1. Hyperz

    Hyperz Well-Known Member Respected

    Feb 8, 2009
    2,195
    Small heads up. I'm currently working with a client who needs SharpLeech to work on some specific forums. Because of this and because the GPL v2 license requires me to make any changes publicly available there will be a 2.0.1 release which at the very least will add IPB 3.4.x support and improved vBulletin 4.x.x support. Do note that this doesn't mean that the default plugins will be updated. I *might* build plugins for specific sites (for a fee that is) for those that need it after I'm done with the current work.

    The release will posted at https://github.com/Hyperz/SharpLeech/releases when it's done.
     
  2. Hyperz

    Hyperz Well-Known Member Respected

    Feb 8, 2009
    2,195
  3. ausafali

    ausafali New Member Member

    Jun 6, 2012
    902
    thank you
     
  4. scylla

    scylla New Member

    Feb 8, 2011
    7
    Github link is dead, does anyone still have the program that's not in source code?
     
  5. Gavo

    Gavo Super Moderator Staff Member

    Jul 9, 2009
    3,168
  6. scylla

    scylla New Member

    Feb 8, 2011
    7
    Last edited: Jan 30, 2018
  7. Hyperz

    Hyperz Well-Known Member Respected

    Feb 8, 2009
    2,195
    So this thing is ancient.
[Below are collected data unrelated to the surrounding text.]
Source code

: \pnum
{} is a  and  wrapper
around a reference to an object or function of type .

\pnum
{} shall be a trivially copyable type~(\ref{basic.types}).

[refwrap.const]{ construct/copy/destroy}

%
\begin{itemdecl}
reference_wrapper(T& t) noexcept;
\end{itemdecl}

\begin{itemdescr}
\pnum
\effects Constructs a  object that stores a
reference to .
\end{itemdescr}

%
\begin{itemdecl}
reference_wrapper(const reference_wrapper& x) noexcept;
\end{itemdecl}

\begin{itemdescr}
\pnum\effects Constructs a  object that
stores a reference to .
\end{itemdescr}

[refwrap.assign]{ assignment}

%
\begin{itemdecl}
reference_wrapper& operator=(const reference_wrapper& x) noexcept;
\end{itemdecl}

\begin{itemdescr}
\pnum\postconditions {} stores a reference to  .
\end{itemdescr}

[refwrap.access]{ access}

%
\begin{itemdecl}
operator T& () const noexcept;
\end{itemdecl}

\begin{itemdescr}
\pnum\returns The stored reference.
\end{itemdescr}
I'm surprised you even got it to post stuff at this point. Back in the day it could scrape from most supported forum software without requiring custom scraping code (with some exceptions). However, said code is 7 years out of date by now and looking back the codebase is complete garbage (hence why I took down the code a long time ago, besides github not liking piracy stuff).

    To get it to scrape the correct topic title you'd have to provide a custom scraping implementation in the plugin xml files. If you're scraping from a phpbb2 forum the easiest way to do that would be to copy/paste the code for the default phpbb2 implementation and edit it and/or look at existing plugins.
     
  8. scylla

    scylla New Member

    Feb 8, 2011
    7
    Sure, it's old but it gets the job done. Compiling it was easier than I thought it would be for someone who barely used visual studio.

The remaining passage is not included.